● WHAT YOU SHOULD DO:
With every mark kept, transcribe all of the records.
##### GIVEN DATA
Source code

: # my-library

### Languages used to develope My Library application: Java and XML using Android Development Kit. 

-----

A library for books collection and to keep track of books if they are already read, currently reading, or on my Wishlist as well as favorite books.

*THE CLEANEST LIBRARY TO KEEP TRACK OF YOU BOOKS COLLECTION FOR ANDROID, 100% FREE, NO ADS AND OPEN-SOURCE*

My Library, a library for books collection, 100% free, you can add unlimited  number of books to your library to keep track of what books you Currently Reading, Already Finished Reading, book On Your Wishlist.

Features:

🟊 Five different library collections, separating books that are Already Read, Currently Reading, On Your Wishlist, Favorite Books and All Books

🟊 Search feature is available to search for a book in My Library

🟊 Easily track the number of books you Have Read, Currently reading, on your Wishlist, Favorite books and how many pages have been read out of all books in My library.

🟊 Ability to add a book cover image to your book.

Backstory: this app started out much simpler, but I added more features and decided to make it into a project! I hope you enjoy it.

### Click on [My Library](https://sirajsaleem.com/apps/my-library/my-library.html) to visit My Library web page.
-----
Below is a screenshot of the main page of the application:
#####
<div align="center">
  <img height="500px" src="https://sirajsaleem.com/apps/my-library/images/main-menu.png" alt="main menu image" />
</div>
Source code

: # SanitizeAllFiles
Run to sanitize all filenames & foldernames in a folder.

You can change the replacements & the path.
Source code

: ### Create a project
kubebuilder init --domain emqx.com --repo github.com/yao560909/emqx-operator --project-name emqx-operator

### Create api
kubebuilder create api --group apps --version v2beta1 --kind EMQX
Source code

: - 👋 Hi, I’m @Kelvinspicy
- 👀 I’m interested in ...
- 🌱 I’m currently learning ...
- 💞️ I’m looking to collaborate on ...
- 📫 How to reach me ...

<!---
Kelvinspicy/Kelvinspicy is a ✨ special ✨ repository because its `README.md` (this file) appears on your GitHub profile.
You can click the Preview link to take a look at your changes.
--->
##########
● YOUR RESPONSE:
Source code

: # my-library

### Languages used to develope My Library application: Java and XML using Android Development Kit. 

-----

A library for books collection and to keep track of books if they are already read, currently reading, or on my Wishlist as well as favorite books.

*THE CLEANEST LIBRARY TO KEEP TRACK OF YOU BOOKS COLLECTION FOR ANDROID, 100% FREE, NO ADS AND OPEN-SOURCE*

My Library, a library for books collection, 100% free, you can add unlimited  number of books to your library to keep track of what books you Currently Reading, Already Finished Reading, book On Your Wishlist.

Features:

🟊 Five different library collections, separating books that are Already Read, Currently Reading, On Your Wishlist, Favorite Books and All Books

🟊 Search feature is available to search for a book in My Library

🟊 Easily track the number of books you Have Read, Currently reading, on your Wishlist, Favorite books and how many pages have been read out of all books in My library.

🟊 Ability to add a book cover image to your book.

Backstory: this app started out much simpler, but I added more features and decided to make it into a project! I hope you enjoy it.

### Click on [My Library](https://sirajsaleem.com/apps/my-library/my-library.html) to visit My Library web page.
-----
Below is a screenshot of the main page of the application:
#####
<div align="center">
  <img height="500px" src="https://sirajsaleem.com/apps/my-library/images/main-menu.png" alt="main menu image" />
</div>
Source code

: # SanitizeAllFiles
Run to sanitize all filenames & foldernames in a folder.

You can change the replacements & the path.
Source code

: ### Create a project
kubebuilder init --domain emqx.com --repo github.com/yao560909/emqx-operator --project-name emqx-operator

### Create api
kubebuilder create api --group apps --version v2beta1 --kind EMQX
Source code

: - 👋 Hi, I’m @Kelvinspicy
- 👀 I’m interested in ...
- 🌱 I’m currently learning ...
- 💞️ I’m looking to collaborate on ...
- 📫 How to reach me ...

<!---
Kelvinspicy/Kelvinspicy is a ✨ special ✨ repository because its `README.md` (this file) appears on your GitHub profile.
You can click the Preview link to take a look at your changes.
--->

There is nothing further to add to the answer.